Objective: This study evaluated long-term results of radiofrequency ablation for medically inoperable early-stage lung cancer.
Methods: Thirty-one consecutive patients with biopsy-proven non-small cell lung cancer underwent 38 treatments of computed tomographically guided radiofrequency ablation in a 4.5-year period. All patients were carefully selected and deemed medically ineligible for resection by a multidisciplinary team. Radiofrequency ablation was performed with curative intent with a single or cluster cool-tip electrode. Patients were hospitalized for 23-hour observation.
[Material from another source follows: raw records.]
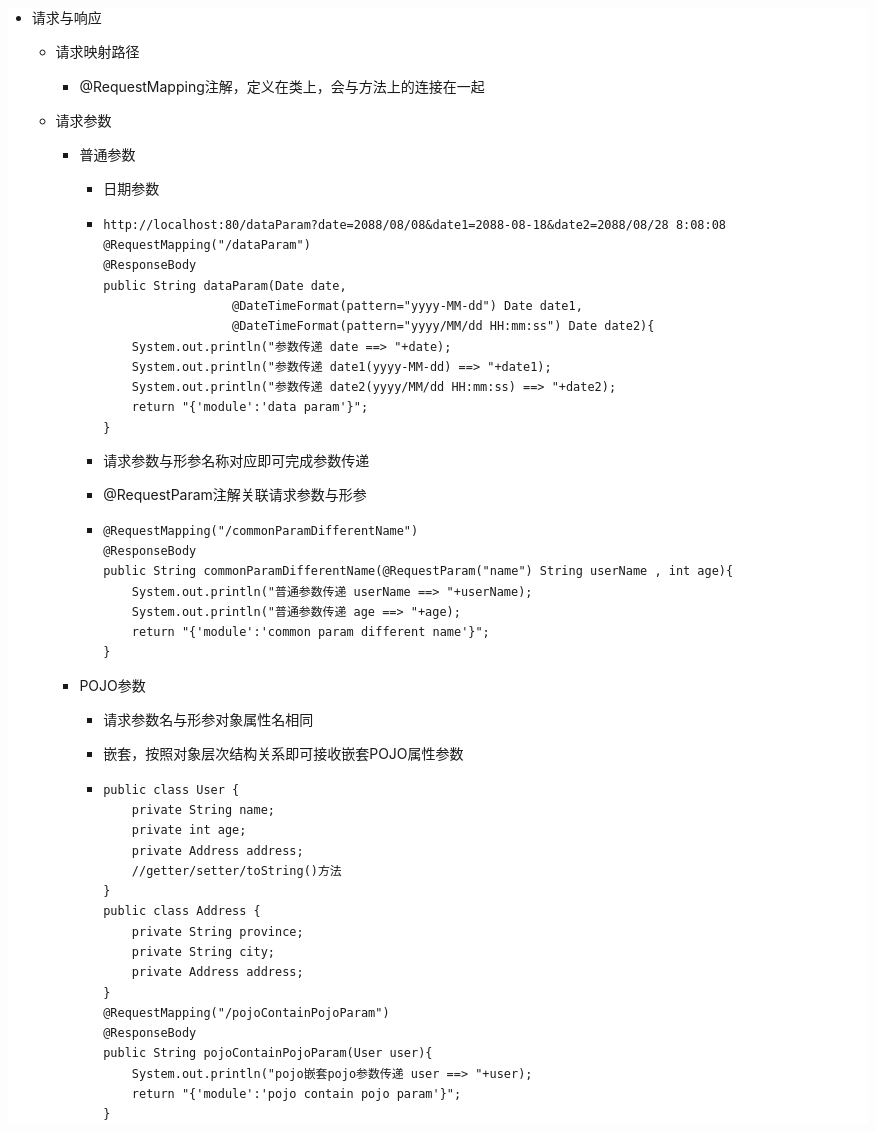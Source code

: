 - 请求与响应

  - 请求映射路径

    -  @RequestMapping注解，定义在类上，会与方法上的连接在一起

  - 请求参数

    - 普通参数

      - 日期参数

      - ```
        http://localhost:80/dataParam?date=2088/08/08&date1=2088-08-18&date2=2088/08/28 8:08:08
        @RequestMapping("/dataParam")
        @ResponseBody
        public String dataParam(Date date,
                          @DateTimeFormat(pattern="yyyy-MM-dd") Date date1,
                          @DateTimeFormat(pattern="yyyy/MM/dd HH:mm:ss") Date date2){
            System.out.println("参数传递 date ==> "+date);
            System.out.println("参数传递 date1(yyyy-MM-dd) ==> "+date1);
            System.out.println("参数传递 date2(yyyy/MM/dd HH:mm:ss) ==> "+date2);
            return "{'module':'data param'}";
        }
        ```

      - 请求参数与形参名称对应即可完成参数传递

      - @RequestParam注解关联请求参数与形参

      - ```
        @RequestMapping("/commonParamDifferentName")
        @ResponseBody
        public String commonParamDifferentName(@RequestParam("name") String userName , int age){
            System.out.println("普通参数传递 userName ==> "+userName);
            System.out.println("普通参数传递 age ==> "+age);
            return "{'module':'common param different name'}";
        }
        ```

    - POJO参数

      - 请求参数名与形参对象属性名相同

      - 嵌套，按照对象层次结构关系即可接收嵌套POJO属性参数

      - ```
        public class User {
            private String name;
            private int age;
            private Address address;
            //getter/setter/toString()方法
        }
        public class Address {
            private String province;
            private String city;
            private Address address;
        }
        @RequestMapping("/pojoContainPojoParam")
        @ResponseBody
        public String pojoContainPojoParam(User user){
            System.out.println("pojo嵌套pojo参数传递 user ==> "+user);
            return "{'module':'pojo contain pojo param'}";
        }
        ```
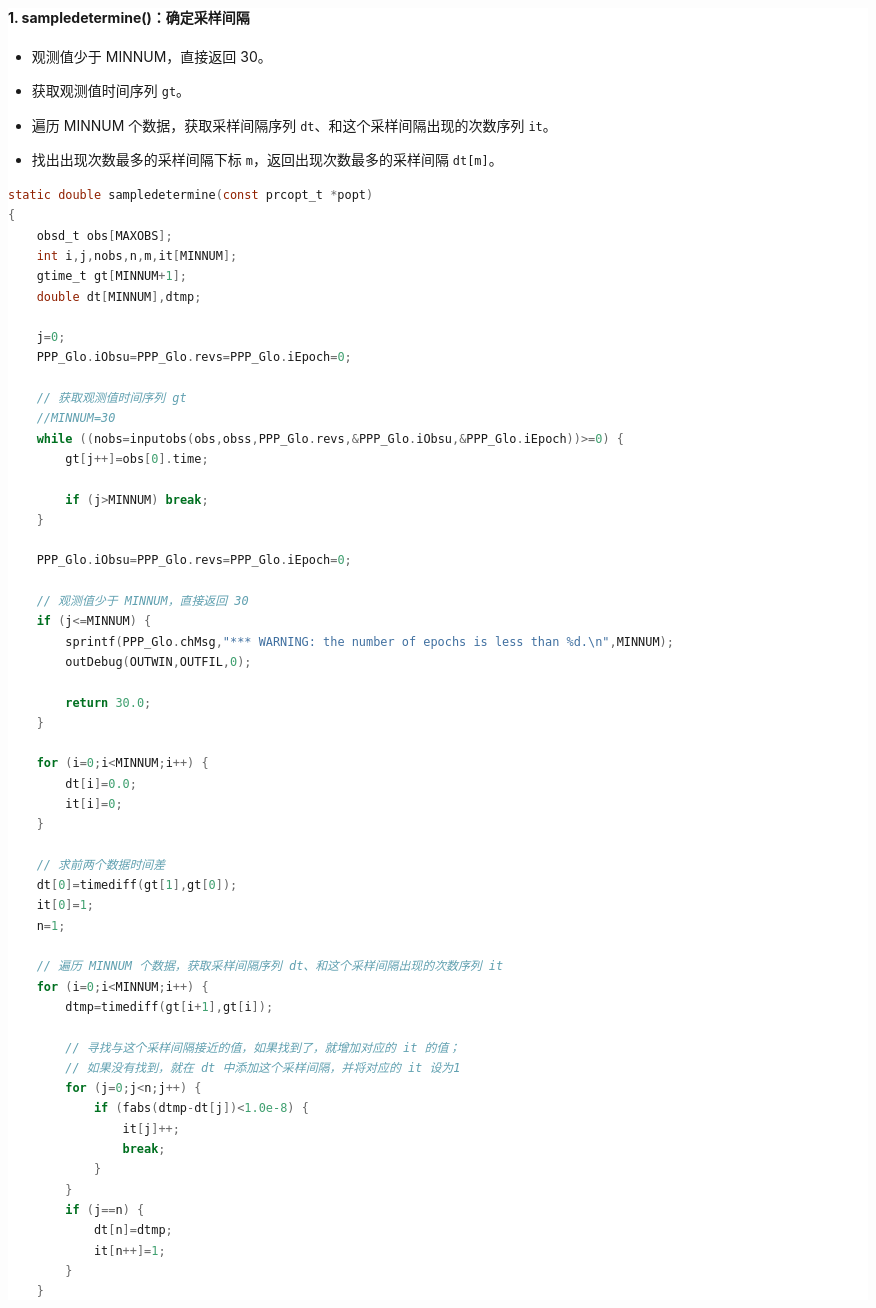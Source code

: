 #### 1. sampledetermine()：确定采样间隔

* 观测值少于 MINNUM，直接返回 30。

* 获取观测值时间序列 `gt`。
* 遍历 MINNUM 个数据，获取采样间隔序列 `dt`、和这个采样间隔出现的次数序列 `it`。
* 找出出现次数最多的采样间隔下标 `m`，返回出现次数最多的采样间隔 `dt[m]`。

```c
static double sampledetermine(const prcopt_t *popt)
{
	obsd_t obs[MAXOBS];
	int i,j,nobs,n,m,it[MINNUM];
	gtime_t gt[MINNUM+1];
	double dt[MINNUM],dtmp;

	j=0;
	PPP_Glo.iObsu=PPP_Glo.revs=PPP_Glo.iEpoch=0;

	// 获取观测值时间序列 gt
	//MINNUM=30
	while ((nobs=inputobs(obs,obss,PPP_Glo.revs,&PPP_Glo.iObsu,&PPP_Glo.iEpoch))>=0) {
		gt[j++]=obs[0].time;

		if (j>MINNUM) break;
	}

	PPP_Glo.iObsu=PPP_Glo.revs=PPP_Glo.iEpoch=0;

	// 观测值少于 MINNUM，直接返回 30
	if (j<=MINNUM) {
		sprintf(PPP_Glo.chMsg,"*** WARNING: the number of epochs is less than %d.\n",MINNUM);
		outDebug(OUTWIN,OUTFIL,0);

		return 30.0;
	}

	for (i=0;i<MINNUM;i++) {
		dt[i]=0.0;
		it[i]=0;
	}

	// 求前两个数据时间差
	dt[0]=timediff(gt[1],gt[0]);
	it[0]=1;
	n=1;

	// 遍历 MINNUM 个数据，获取采样间隔序列 dt、和这个采样间隔出现的次数序列 it
	for (i=0;i<MINNUM;i++) {
		dtmp=timediff(gt[i+1],gt[i]);

		// 寻找与这个采样间隔接近的值，如果找到了，就增加对应的 it 的值；
		// 如果没有找到，就在 dt 中添加这个采样间隔，并将对应的 it 设为1
		for (j=0;j<n;j++) {
			if (fabs(dtmp-dt[j])<1.0e-8) {
				it[j]++;
				break;
			}
		}
		if (j==n) {
			dt[n]=dtmp;
			it[n++]=1;
		}
	}

```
Results: Treatment was complete in all cases, with no 30-day mortality. Local recurrence was confirmed radiographically by computed tomography, positron emission tomography, or both after 31.5% of treatments (12/38). Two patients were successfully retreated for technical failures related to pneumothorax; 3 underwent radiotherapy with stable disease. Mean maximal diameter of 38 tumors treated was 2.0 +/- 1.0 cm (range 0.8-4.4 cm). After median follow-up of 17 +/- 11 months, 74% of patients (23/31) were alive. Three patients died of metastatic disease; 5 died of pneumonia remote from treatment. The 2- and 4-year survivals were 78% and 47%, respectively. Median overall survival was 30 months. Pneumothorax (13%), pneumonia (16%), and pleural effusion (21%), were the most common complications.
Conclusions: Radiofrequency ablation of medically inoperable early-stage lung cancer in carefully selected patients yields encouraging midterm results without significant loss of pulmonary function. Local tumor progression appears related to lung tumors larger than 3 cm. Computed tomography and positron emission tomography need further validation for the early identification of local tumor progression following radiofrequency ablation.